Directions for this task:
For the records below, report how many lines include the word "once". Only the number should appear.

Given data:
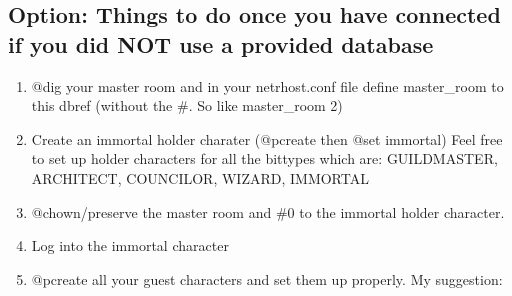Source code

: \documentclass[letterpaper,10pt,english]{sphinxmanual}
\begin{document}
\subsection{Option: Things to do once you have connected if you did NOT use a provided database}
\label{\detokenize{install:option-things-to-do-once-you-have-connected-if-you-did-not-use-a-provided-database}}\begin{enumerate}
%
\item {} 
\sphinxAtStartPar
@dig your master room and in your netrhost.conf file define master\_room to this dbref (without the \#.  So like master\_room 2)

\item {} 
\sphinxAtStartPar
Create an immortal holder charater (@pcreate then @set immortal) Feel free to set up holder characters for all the bittypes which are: GUILDMASTER, ARCHITECT, COUNCILOR, WIZARD, IMMORTAL

\item {} 
\sphinxAtStartPar
@chown/preserve the master room and \#0 to the immortal holder character.

\item {} 
\sphinxAtStartPar
Log into the immortal character

\item {} 
\sphinxAtStartPar
@pcreate all your guest characters and set them up properly.  My suggestion:

\begin{sphinxVerbatim}[commandchars=\\\{\}]
  
\end{sphinxVerbatim}

\end{enumerate}
\end{document}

Solution to this exercise:
2